My attempt: In "Field and Galois Theory" written by Morandi, there is a proposition saying that a field extension $K/F$ is finite if and only if $K$ is finitely generated and algebraic over $F$.
Let $K[a_1,...,a_n]/I\cong L$ for some $a_i\in L$ and $I$ is an ideal of $L$. I tried to show that $\{a_i+I\}$ are algebraic over $K$
$L=K[a_1,\ldots,a_n]$ is a field.
If $L/K$ is algebraic then $L$ is a quotient of $K[x_1,\ldots,x_n]/(f_1(x_1),\ldots,f_n(x_n))$ which is a $\prod_j \deg(f_j)$ vector space so $L$ is a finite dimensional vector space (where $f_j\in K[x]$ is the minimal polynomial of $a_j$).
If $L/K$ is not algebraic then take a transcendental basis $a_{i_1},\ldots,a_{i_m}$.

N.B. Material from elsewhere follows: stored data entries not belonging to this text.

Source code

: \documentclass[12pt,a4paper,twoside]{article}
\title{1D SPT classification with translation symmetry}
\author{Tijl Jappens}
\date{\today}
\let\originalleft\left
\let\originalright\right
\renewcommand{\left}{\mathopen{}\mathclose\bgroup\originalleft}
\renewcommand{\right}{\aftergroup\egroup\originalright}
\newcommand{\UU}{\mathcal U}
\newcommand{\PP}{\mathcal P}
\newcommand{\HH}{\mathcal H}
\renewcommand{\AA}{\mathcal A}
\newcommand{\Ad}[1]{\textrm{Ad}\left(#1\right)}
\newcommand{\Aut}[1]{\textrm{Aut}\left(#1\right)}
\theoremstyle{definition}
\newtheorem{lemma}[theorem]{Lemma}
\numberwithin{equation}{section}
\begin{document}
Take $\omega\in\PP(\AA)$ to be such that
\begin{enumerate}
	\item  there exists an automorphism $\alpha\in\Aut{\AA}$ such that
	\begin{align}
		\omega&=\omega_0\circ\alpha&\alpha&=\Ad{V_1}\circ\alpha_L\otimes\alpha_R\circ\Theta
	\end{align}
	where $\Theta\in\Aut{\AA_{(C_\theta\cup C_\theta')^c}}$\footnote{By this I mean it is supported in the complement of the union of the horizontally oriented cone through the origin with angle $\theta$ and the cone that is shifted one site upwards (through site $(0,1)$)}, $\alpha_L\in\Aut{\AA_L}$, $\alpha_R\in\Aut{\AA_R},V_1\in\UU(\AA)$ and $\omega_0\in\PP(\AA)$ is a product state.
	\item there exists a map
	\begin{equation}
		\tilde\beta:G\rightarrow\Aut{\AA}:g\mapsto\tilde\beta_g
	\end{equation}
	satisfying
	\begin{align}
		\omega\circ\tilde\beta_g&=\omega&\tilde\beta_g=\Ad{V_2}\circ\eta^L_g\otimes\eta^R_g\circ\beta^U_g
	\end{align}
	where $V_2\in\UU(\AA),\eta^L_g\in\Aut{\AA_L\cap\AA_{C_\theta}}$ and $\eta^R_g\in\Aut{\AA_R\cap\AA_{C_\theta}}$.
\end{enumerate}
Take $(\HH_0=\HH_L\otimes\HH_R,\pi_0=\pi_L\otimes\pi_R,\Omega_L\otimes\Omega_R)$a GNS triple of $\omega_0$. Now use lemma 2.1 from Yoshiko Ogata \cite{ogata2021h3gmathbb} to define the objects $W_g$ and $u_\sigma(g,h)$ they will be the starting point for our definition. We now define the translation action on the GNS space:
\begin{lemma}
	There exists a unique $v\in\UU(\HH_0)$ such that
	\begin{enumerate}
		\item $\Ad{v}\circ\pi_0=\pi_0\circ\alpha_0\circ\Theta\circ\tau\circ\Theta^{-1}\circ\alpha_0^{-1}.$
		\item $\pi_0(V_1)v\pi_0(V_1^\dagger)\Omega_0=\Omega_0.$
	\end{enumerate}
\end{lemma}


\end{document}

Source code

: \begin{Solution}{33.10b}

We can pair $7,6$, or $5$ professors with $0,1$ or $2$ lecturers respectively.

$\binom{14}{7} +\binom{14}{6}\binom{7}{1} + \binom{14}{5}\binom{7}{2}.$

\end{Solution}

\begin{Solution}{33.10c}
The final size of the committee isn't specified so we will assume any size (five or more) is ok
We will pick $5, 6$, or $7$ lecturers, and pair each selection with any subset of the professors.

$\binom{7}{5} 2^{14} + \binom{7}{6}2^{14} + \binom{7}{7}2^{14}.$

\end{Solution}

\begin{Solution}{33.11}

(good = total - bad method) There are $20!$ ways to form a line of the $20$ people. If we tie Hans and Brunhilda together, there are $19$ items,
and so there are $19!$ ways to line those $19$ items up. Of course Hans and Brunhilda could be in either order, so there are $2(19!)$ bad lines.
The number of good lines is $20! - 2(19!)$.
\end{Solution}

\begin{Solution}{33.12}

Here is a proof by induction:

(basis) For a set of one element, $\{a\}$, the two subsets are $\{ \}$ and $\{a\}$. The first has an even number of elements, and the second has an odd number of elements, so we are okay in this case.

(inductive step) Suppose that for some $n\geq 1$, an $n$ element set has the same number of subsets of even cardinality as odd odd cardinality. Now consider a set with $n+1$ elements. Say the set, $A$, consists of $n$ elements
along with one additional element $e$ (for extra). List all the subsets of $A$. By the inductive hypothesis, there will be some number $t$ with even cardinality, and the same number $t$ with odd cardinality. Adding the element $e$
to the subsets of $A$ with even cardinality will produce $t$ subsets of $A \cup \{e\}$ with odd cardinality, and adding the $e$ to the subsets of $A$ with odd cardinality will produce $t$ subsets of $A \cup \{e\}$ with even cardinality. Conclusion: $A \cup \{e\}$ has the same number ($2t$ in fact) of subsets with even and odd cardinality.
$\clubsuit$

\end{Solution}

Let $t=a_{i_m}$, $F=K(a_{i_1},\ldots,a_{i_{m-1}})$,
$L$ is an algebraic extension of $F(t)$, it is a quotient of $F(t)[x_1,\ldots,x_n]/(f_1(x_1),\ldots,f_n(x_n))$ where $f_j$ is now the monic $F(t)$-minimal polynomial of $a_j$. The coefficients of $f_j$ are $u_{j,l}(t)/v_{j,l}(t)\in Frac(F[t])$, let $$h(t)= \prod_{j,l} v_{j,l}(t)\in F[t]$$ Then $$L= F[t,h(t)^{-1}][a_1,\ldots,a_n]$$ is integral over $F[t,h(t)^{-1}]$. Take an irreducible polynomial $g(t)\in F[t]$ not dividing $h(t)$,
$g(t)^{-1}$ is not integral over $F[t,h(t)^{-1}]$ so $g(t)^{-1}\not \in L$ which is a contradiction.